TRY IT:
Looking at the records below, please work out how many lines contain the word "package" and give the number alone.

DATA PROVIDED below:

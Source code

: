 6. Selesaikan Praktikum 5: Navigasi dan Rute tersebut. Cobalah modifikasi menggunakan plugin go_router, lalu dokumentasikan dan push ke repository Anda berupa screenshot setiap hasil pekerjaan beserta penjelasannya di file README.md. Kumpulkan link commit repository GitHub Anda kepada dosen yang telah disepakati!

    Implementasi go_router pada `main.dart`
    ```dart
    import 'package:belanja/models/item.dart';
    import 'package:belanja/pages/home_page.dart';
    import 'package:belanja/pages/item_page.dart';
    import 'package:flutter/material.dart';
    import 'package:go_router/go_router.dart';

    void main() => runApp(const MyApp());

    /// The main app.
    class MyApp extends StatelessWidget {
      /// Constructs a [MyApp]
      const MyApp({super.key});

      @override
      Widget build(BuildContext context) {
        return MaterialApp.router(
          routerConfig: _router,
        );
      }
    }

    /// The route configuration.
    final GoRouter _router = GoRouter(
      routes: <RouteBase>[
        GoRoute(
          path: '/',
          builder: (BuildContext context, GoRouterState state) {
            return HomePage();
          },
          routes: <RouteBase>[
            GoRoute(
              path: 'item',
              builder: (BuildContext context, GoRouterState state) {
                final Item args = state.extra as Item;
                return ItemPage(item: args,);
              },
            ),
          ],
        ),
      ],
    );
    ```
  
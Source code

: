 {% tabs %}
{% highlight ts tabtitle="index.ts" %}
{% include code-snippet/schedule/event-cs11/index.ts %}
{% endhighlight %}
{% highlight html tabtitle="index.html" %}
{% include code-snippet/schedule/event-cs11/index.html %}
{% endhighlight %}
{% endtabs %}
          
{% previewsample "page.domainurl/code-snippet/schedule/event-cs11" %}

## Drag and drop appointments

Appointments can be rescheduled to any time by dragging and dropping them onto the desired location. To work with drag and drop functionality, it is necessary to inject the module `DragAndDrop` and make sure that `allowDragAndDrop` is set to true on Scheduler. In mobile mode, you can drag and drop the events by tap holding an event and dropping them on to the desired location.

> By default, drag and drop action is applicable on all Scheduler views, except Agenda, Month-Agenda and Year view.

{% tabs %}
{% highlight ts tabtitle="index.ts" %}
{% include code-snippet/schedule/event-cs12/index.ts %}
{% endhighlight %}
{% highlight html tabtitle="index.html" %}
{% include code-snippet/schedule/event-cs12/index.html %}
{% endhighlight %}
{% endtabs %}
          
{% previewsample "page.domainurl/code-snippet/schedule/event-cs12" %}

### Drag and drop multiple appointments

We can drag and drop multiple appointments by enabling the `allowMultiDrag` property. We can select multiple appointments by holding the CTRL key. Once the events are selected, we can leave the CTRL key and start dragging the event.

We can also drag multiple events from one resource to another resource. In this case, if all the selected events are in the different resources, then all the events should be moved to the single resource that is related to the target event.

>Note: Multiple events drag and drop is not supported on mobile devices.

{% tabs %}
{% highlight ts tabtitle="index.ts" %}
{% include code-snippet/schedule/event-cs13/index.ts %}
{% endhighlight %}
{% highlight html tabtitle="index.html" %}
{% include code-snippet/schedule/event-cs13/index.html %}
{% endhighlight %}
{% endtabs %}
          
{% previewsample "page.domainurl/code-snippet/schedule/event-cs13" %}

End of DATA PROVIDED.

SOLUTION TO THIS PROBLEM:
5